We found a large cluster representing an area of positive correlation between glucose metabolism and CPD in the posterior occipital gyrus, primarily on the left side but extending to the midline. Increased regional activity in the visual system is often observed in response to acute nicotine administration (Domino et al, 2000a
; London et al, 1988b
). Because number of cigarettes per day is correlated with blood nicotine concentration (Hill et al, 1983
; Russell et al, 1976
) and subjects in our study reduced their cigarette usage (and presumably nicotine intake), our results are consistent with past studies showing a relationship between increased plasma nicotine concentration and increased occipital activity. An additional cluster of positive correlation between daily smoking and regional metabolism was found in the left parietal–temporal junction, extending to the superior temporal gyrus. The superior temporal gyrus is linked to both visual and auditory alertness (Thiel and Fink, 2007
), consistent with previous research showing that smoking increases alertness in those who are tobacco dependent (Bates et al, 1995
; Thiel and Fink, 2007
There were several limitations of note in this study. The spatial resolution of the PET scanner may have limited our ability to locate small regions of significant group differences. Before scanning, subjects were allowed to smoke ad libitum, and subjects were scanned in the resting state, which may have resulted in factors outside of the study design, including recent cigarette use, influencing the results. Though we used a specific control for the bupropion group (matching pill placebo), there were no specific control conditions for the many different components of the PGC treatment. Finally, the use of patient report, rather than plasma bupropion or nicotine levels to determine medication compliance and smoking status, respectively, may have limited our ability to assess compliance; however, the use of exhaled carbon monoxide readings and repeated visits with study staff may have minimized this limitation.

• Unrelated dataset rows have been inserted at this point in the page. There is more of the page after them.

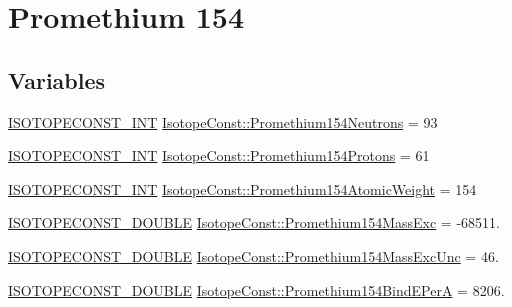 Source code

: \hypertarget{group___isotope_const-_promethium-_pm154}{}\section{Promethium 154}
\label{group___isotope_const-_promethium-_pm154}
\subsection*{Variables}
\begin{DoxyCompactItemize}
\item 
\mbox{\hyperlink{group___isotope_const-_macros_ga5f18360b3e99483a35c32d789e62621c}{I\+S\+O\+T\+O\+P\+E\+C\+O\+N\+S\+T\+\_\+\+I\+NT}} \mbox{\hyperlink{group___isotope_const-_promethium-_pm154_ga9f4cd5c2603391fd64b037860b2144af}{Isotope\+Const\+::\+Promethium154\+Neutrons}} = 93
\item 
\mbox{\hyperlink{group___isotope_const-_macros_ga5f18360b3e99483a35c32d789e62621c}{I\+S\+O\+T\+O\+P\+E\+C\+O\+N\+S\+T\+\_\+\+I\+NT}} \mbox{\hyperlink{group___isotope_const-_promethium-_pm154_ga65a7358f24b68fa32336a1bbb2f7543d}{Isotope\+Const\+::\+Promethium154\+Protons}} = 61
\item 
\mbox{\hyperlink{group___isotope_const-_macros_ga5f18360b3e99483a35c32d789e62621c}{I\+S\+O\+T\+O\+P\+E\+C\+O\+N\+S\+T\+\_\+\+I\+NT}} \mbox{\hyperlink{group___isotope_const-_promethium-_pm154_ga1f130d9e7df8f599387762a75432a81d}{Isotope\+Const\+::\+Promethium154\+Atomic\+Weight}} = 154
\item 
\mbox{\hyperlink{group___isotope_const-_macros_ga8f45a7272ce02c0b4c65c44636ed719a}{I\+S\+O\+T\+O\+P\+E\+C\+O\+N\+S\+T\+\_\+\+D\+O\+U\+B\+LE}} \mbox{\hyperlink{group___isotope_const-_promethium-_pm154_ga8e47801f09d54bdad25498090df831f4}{Isotope\+Const\+::\+Promethium154\+Mass\+Exc}} = -\/68511.
\item 
\mbox{\hyperlink{group___isotope_const-_macros_ga8f45a7272ce02c0b4c65c44636ed719a}{I\+S\+O\+T\+O\+P\+E\+C\+O\+N\+S\+T\+\_\+\+D\+O\+U\+B\+LE}} \mbox{\hyperlink{group___isotope_const-_promethium-_pm154_gad4d6746c6474e6bcc8f341aa136cf1d0}{Isotope\+Const\+::\+Promethium154\+Mass\+Exc\+Unc}} = 46.
\item 
\mbox{\hyperlink{group___isotope_const-_macros_ga8f45a7272ce02c0b4c65c44636ed719a}{I\+S\+O\+T\+O\+P\+E\+C\+O\+N\+S\+T\+\_\+\+D\+O\+U\+B\+LE}} \mbox{\hyperlink{group___isotope_const-_promethium-_pm154_ga5539144b5a432e4228beed20980ad88e}{Isotope\+Const\+::\+Promethium154\+Bind\+E\+PerA}} = 8206.

\end{DoxyCompactItemize}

The strengths of this study included a relatively large sample size for a study of this type (with 108 PET scans being used for analysis) and the use of standard imaging and image analysis methodology. We used carefully controlled treatment to isolate the effects of bupropion HCl and PGC. It is interesting to note that subjects in the placebo-treated group reduced their reported daily cigarette use, but did not show a corresponding reduction in exhaled CO. This discrepancy may reflect effects of smoking immediately before the post-treatment CO test.
Our results suggest that bupropion HCl and PGC treatment for tobacco dependence have similar effects on regional brain metabolism. Active treatments for tobacco dependence appear to work by lowering resting metabolism in part of the brain default mode network. Thus, this study supports the theory that active treatments for tobacco dependence move the brain into a more goal-oriented state. Future work is needed to assess metabolic changes that occur over a longer-term treatment program, as well as changes that occur when bupropion HCl and PGC are used concurrently (as is commonly done in clinical practice).